Dale raised his left leg from the black water and brought his lantern down towards it. The amber light cast a warm glow onto a pale leg covered in throbbing black globs of gelatinous leeches. The skin around them was angry and red, blood dripped down Dale’s leg from under each of the worms as they fed in abundance.

“Get ‘em for me.”

Ron sloshed through the water as he pulled a set of steel tongs from his belt. He bent over and held a jar under the leeches. One by one, he gently squeezed each leech with the tongs and pulled them from Dale’s leg. Most of them wouldn’t release their bite without force. They left small gashes in the flesh. Dale’s leg was a mess of swamp and blood by the time the jar was filled.

“How do you feel?” Ron asked.

“I’m fine. Let’s get the other one done before I pass out.” Dale rolled the leg of his coveralls down over his bleeding leg and cinched it at the ankle.

They repeated the process on his other leg.

Dale breathed heavily and leaned on Ron for support.

“You alright?” Ron asked.

“Just a little light-headed. Gave ‘em too much that time. Let’s get yours done.”

The pair did the same process over again on Ron. His legs, more muscular than Dale’s, could hold more leeches. He bled more too, but felt fine afterward.

“We should use the horse legs for the rest of the night, Dale. You don’t look too well and I don’t want you passing out in this swamp. They’d drain you before you drown.”

Dale nodded and they slowly walked back to their wagon. In the back, amongst spare jars and oily rags, were two horse legs tied in cloth. Blood had seeped through the wrappings.

“The butcher ever ask you about these?” Dale said, some colour returning to his cheeks now.

“I told him I use them to feed my dogs.”

“You don’t have dogs.”

“I think it sounds better than telling him I use them to catch leeches.”

Ron unwrapped the horse limbs and handed one to Dale. “One for you; one for me.”

They stepped back to the swamp, as if neither of them wanted to reach their destination. They dipped the bleeding end of their horse legs into the water and stirred the muck like a soup. They stood like this for several minutes, drawing the leeches from the water to the bloody stump.

It was quiet, the only sounds the occasional slop of water or the suck of air being pushed out of thick sludge taking its space. Dale’s lamp swung back and forth from his wrist. A breeze passed over the swamp and snuffed it out. Dale cursed.
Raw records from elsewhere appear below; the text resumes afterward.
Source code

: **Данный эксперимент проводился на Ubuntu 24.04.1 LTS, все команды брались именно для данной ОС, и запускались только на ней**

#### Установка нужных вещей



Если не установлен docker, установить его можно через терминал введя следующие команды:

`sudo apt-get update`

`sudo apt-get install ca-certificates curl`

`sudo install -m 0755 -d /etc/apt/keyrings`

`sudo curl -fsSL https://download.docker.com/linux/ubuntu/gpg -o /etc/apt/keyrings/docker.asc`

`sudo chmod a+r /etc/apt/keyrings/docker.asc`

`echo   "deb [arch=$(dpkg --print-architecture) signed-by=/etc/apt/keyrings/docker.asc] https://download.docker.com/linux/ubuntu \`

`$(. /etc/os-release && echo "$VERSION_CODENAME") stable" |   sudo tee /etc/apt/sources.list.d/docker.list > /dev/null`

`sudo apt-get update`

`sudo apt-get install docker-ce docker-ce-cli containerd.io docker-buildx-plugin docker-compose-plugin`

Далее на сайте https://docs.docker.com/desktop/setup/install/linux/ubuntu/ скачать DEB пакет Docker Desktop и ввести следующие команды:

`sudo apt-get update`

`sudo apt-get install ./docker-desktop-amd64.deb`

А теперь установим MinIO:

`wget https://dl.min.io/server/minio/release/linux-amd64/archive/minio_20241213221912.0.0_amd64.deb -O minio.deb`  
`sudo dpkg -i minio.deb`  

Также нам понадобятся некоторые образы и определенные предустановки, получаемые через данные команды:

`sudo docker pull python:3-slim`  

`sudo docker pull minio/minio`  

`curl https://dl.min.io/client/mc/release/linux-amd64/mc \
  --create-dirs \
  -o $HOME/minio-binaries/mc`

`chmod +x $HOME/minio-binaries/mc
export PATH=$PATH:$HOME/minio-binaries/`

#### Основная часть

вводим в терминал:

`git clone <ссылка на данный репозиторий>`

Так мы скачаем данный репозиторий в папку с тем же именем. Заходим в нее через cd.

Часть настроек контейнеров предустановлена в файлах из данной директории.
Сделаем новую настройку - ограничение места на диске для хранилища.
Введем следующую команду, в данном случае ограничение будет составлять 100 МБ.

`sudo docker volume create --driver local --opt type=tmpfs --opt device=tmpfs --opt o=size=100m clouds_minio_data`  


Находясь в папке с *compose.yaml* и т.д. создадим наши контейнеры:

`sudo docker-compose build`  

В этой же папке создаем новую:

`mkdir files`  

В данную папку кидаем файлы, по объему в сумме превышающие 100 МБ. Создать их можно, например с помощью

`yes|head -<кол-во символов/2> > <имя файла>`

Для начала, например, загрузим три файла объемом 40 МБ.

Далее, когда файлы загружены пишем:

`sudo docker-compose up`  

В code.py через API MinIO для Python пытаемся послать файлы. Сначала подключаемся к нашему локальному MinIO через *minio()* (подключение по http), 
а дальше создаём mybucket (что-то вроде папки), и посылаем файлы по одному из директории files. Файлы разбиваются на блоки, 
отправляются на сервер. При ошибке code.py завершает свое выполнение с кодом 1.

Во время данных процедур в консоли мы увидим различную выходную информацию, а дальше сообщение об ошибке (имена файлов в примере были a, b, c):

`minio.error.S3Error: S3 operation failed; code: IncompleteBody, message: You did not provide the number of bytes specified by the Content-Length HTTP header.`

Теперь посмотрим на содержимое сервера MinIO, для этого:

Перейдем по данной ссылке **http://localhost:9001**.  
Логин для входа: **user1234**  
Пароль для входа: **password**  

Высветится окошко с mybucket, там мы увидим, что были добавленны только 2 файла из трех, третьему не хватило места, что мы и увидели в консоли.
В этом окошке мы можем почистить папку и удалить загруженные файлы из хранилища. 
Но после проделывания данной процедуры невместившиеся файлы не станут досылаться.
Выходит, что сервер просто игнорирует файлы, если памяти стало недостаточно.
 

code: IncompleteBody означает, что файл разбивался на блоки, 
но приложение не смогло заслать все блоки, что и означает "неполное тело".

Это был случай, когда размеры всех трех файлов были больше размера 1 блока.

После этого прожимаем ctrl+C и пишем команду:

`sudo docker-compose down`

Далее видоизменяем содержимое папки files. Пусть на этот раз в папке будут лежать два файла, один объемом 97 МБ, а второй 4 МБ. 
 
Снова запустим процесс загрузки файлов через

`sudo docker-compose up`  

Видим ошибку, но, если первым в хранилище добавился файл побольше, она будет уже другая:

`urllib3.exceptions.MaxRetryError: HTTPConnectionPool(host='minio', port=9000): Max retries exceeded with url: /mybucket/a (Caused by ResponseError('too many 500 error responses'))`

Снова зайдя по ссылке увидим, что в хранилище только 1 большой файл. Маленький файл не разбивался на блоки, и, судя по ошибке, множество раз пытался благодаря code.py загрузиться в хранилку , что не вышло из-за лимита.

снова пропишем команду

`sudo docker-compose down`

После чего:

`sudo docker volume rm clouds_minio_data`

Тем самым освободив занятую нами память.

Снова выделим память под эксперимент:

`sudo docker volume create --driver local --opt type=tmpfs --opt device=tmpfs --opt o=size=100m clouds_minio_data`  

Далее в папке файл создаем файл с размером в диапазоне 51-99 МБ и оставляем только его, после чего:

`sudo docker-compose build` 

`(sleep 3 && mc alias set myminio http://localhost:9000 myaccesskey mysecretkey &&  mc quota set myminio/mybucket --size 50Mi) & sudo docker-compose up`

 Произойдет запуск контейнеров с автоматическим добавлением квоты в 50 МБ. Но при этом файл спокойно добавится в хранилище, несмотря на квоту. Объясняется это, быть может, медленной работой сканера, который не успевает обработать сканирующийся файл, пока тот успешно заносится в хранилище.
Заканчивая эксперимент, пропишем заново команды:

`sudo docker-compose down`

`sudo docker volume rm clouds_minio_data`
In the dark, Dale’s black silhouette twisted against the blue backdrop of night. A slice of silver moonlight flashed across his body.
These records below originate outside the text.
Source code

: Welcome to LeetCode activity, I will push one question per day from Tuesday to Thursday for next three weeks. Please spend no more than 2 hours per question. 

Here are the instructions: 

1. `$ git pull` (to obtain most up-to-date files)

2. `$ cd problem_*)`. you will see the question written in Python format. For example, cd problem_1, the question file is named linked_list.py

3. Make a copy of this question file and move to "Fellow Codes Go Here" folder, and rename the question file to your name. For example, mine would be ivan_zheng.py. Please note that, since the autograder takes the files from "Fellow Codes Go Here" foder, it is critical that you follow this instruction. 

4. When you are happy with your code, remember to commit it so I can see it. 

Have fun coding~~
Then a small stone, red with heat, fell from the sky and struck Dale on the top of his head, ripped through his body, and burst from his pelvis. The rock struck the surface of the swamp, it floated briefly, on fire, then sank.

Dale grunted, smoke wafting from the hole in his head, singed flesh and innards steaming inside the cauterized wound in his gut.
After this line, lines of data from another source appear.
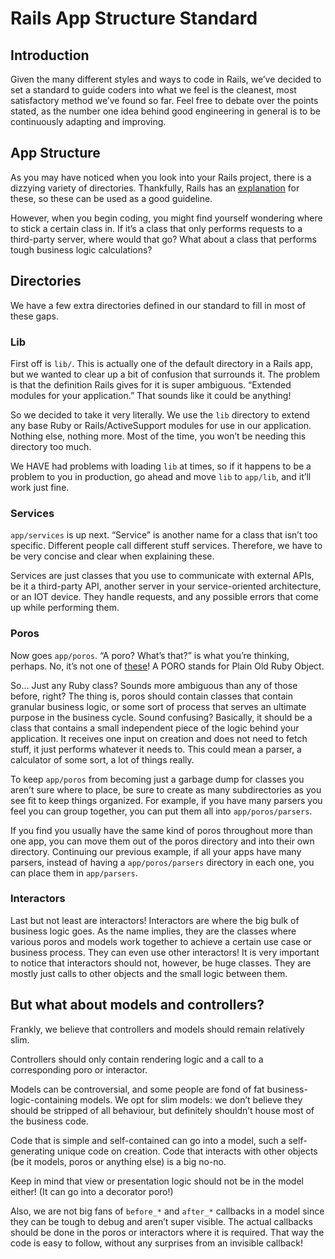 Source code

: # Rails App Structure Standard

## Introduction
  Given the many different styles and ways to code in Rails, we’ve decided to set a standard to guide coders into what we feel is the cleanest, most satisfactory method we’ve found so far. Feel free to debate over the points stated, as the number one idea behind good engineering in general is to be continuously adapting and improving.

## App Structure
  As you may have noticed when you look into your Rails project, there is a dizzying variety of directories. Thankfully, Rails has an [explanation](http://guides.rubyonrails.org/getting_started.html#creating-the-blog-application) for these, so these can be used as a good guideline.

  However, when you begin coding, you might find yourself wondering where to stick a certain class in. If it’s a class that only performs requests to a third-party server, where would that go? What about a class that performs tough business logic calculations?

## Directories
  We have a few extra directories defined in our standard to fill in most of these gaps.

### Lib
  First off is `lib/`. This is actually one of the default directory in a Rails app, but we wanted to clear up a bit of confusion that surrounds it. The problem is that the definition Rails gives for it is super ambiguous. “Extended modules for your application.” That sounds like it could be anything!

  So we decided to take it very literally. We use the `lib` directory to extend any base Ruby or Rails/ActiveSupport modules for use in our application. Nothing else, nothing more. Most of the time, you won’t be needing this directory too much.

  We HAVE had problems with loading `lib` at times, so if it happens to be a problem to you in production, go ahead and move `lib` to `app/lib`, and it’ll work just fine.

### Services
  `app/services` is up next. “Service” is another name for a class that isn’t too specific. Different people call different stuff services. Therefore, we have to be very concise and clear when explaining these.

  Services are just classes that you use to communicate with external APIs, be it a third-party API, another server in your service-oriented architecture, or an IOT device. They handle requests, and any possible errors that come up while performing them.

### Poros
  Now goes `app/poros`. “A poro? What’s that?” is what you’re thinking, perhaps. No, it’s not one of [these](http://vignette1.wikia.nocookie.net/leagueoflegends/images/6/66/Fat_Poro_Icon.png/revision/latest?cb=20150215130030)! A PORO stands for Plain Old Ruby Object.

  So… Just any Ruby class? Sounds more ambiguous than any of those before, right? The thing is, poros should contain classes that contain granular business logic, or some sort of process that serves an ultimate purpose in the business cycle. Sound confusing? Basically, it should be a class that contains a small independent piece of the logic behind your application. It receives one input on creation and does not need to fetch stuff, it just performs whatever it needs to. This could mean a parser, a calculator of some sort, a lot of things really.

  To keep `app/poros` from becoming just a garbage dump for classes you aren’t sure where to place, be sure to create as many subdirectories as you see fit to keep things organized. For example, if you have many parsers you feel you can group together, you can put them all into `app/poros/parsers`.

  If you find you usually have the same kind of poros throughout more than one app, you can move them out of the poros directory and into their own directory. Continuing our previous example, if all your apps have many parsers, instead of having a `app/poros/parsers` directory in each one, you can place them in `app/parsers`. 

### Interactors
  Last but not least are interactors! Interactors are where the big bulk of business logic goes. As the name implies, they are the classes where various poros and models work together to achieve a certain use case or business process. They can even use other interactors!
  It is very important to notice that interactors should not, however, be huge classes. They are mostly just calls to other objects and the small logic between them.

## But what about models and controllers?

  Frankly, we believe that controllers and models should remain relatively slim.

  Controllers should only contain rendering logic and a call to a corresponding poro or interactor.

  Models can be controversial, and some people are fond of fat business-logic-containing models. We opt for slim models: we don’t believe they should be stripped of all behaviour, but definitely shouldn’t house most of the business code.

  Code that is simple and self-contained can go into a model, such a self-generating unique code on creation. Code that interacts with other objects (be it models, poros or anything else) is a big no-no.

  Keep in mind that view or presentation logic should not be in the model either! (It can go into a decorator poro!)

  Also, we are not big fans of `before_*` and `after_*` callbacks in a model since they can be tough to debug and aren’t super visible. The actual callbacks should be done in the poros or interactors where it is required. That way the code is easy to follow, without any surprises from an invisible callback!
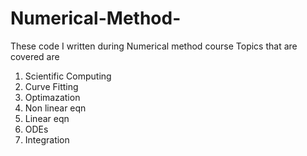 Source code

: # Numerical-Method-
These code I written during Numerical method course
Topics that are covered are 
1. Scientific Computing
2. Curve Fitting
3. Optimazation
4. Non linear eqn
5. Linear eqn
6. ODEs
7. Integration
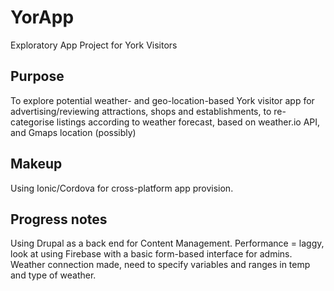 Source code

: # YorApp
Exploratory App Project for York Visitors

## Purpose
To explore potential weather- and geo-location-based York visitor app for advertising/reviewing attractions, shops and establishments, to 
re-categorise listings according to weather forecast, based on weather.io API, and Gmaps location (possibly)

## Makeup
Using Ionic/Cordova for cross-platform app provision.

## Progress notes
Using Drupal as a back end for Content Management. Performance = laggy, look at using Firebase with a basic form-based 
interface for admins. 
Weather connection made, need to specify variables and ranges in temp and type of weather.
“Dale!” Ron screamed. He dropped his horse leg into the water and the swamp swallowed it.

Dale’s head twitched and then his body fell forward into the swamp. It hit the thick water with a splat and he was soon swallowed, along with his own horse leg.

Ron looked up as the sky was torn open and fire streaked across idle stars. Dozens of tiny sparks flashed into existence and fizzled out soon after they appeared, passing over without incident.

Ron held his position in the mire alone, transfixed by the beauty, by the horror.